◆ Assignment ◆
What's needed is the listing below, repeated word for word with no pictures.

◆ Materials provided ◆
######
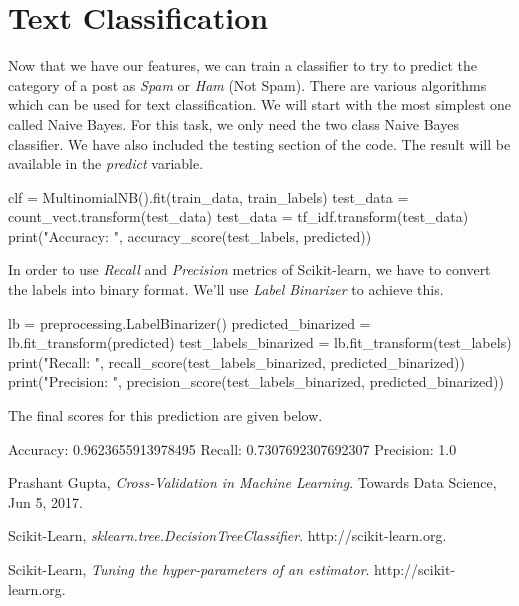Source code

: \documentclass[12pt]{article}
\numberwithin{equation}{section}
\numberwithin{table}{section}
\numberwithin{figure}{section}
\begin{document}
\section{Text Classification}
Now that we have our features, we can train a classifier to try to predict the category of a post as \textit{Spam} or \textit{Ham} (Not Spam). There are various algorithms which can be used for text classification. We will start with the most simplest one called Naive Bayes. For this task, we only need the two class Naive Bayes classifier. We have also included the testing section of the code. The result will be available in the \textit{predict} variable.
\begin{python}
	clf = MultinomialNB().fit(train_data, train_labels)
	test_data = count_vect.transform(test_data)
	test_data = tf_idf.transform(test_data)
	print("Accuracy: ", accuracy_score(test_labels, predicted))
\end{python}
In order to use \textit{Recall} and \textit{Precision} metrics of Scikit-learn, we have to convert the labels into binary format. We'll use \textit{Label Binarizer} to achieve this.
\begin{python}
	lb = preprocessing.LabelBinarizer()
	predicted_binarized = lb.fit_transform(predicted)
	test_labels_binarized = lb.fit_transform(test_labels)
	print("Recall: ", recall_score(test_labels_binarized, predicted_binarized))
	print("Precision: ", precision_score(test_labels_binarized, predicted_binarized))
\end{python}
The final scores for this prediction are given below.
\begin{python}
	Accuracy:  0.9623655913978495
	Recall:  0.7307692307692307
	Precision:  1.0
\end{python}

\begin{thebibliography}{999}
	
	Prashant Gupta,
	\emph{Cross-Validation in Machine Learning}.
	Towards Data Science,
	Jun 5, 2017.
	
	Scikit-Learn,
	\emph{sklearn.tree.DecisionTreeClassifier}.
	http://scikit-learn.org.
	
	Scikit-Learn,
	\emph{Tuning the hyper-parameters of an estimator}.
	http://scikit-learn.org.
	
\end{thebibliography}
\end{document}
######
◆ Task output ◆
Source code

: \documentclass[12pt]{article}
\numberwithin{equation}{section}
\numberwithin{table}{section}
\numberwithin{figure}{section}
\begin{document}
\section{Text Classification}
Now that we have our features, we can train a classifier to try to predict the category of a post as \textit{Spam} or \textit{Ham} (Not Spam). There are various algorithms which can be used for text classification. We will start with the most simplest one called Naive Bayes. For this task, we only need the two class Naive Bayes classifier. We have also included the testing section of the code. The result will be available in the \textit{predict} variable.
\begin{python}
	clf = MultinomialNB().fit(train_data, train_labels)
	test_data = count_vect.transform(test_data)
	test_data = tf_idf.transform(test_data)
	print("Accuracy: ", accuracy_score(test_labels, predicted))
\end{python}
In order to use \textit{Recall} and \textit{Precision} metrics of Scikit-learn, we have to convert the labels into binary format. We'll use \textit{Label Binarizer} to achieve this.
\begin{python}
	lb = preprocessing.LabelBinarizer()
	predicted_binarized = lb.fit_transform(predicted)
	test_labels_binarized = lb.fit_transform(test_labels)
	print("Recall: ", recall_score(test_labels_binarized, predicted_binarized))
	print("Precision: ", precision_score(test_labels_binarized, predicted_binarized))
\end{python}
The final scores for this prediction are given below.
\begin{python}
	Accuracy:  0.9623655913978495
	Recall:  0.7307692307692307
	Precision:  1.0
\end{python}

\begin{thebibliography}{999}
	
	Prashant Gupta,
	\emph{Cross-Validation in Machine Learning}.
	Towards Data Science,
	Jun 5, 2017.
	
	Scikit-Learn,
	\emph{sklearn.tree.DecisionTreeClassifier}.
	http://scikit-learn.org.
	
	Scikit-Learn,
	\emph{Tuning the hyper-parameters of an estimator}.
	http://scikit-learn.org.
	
\end{thebibliography}
\end{document}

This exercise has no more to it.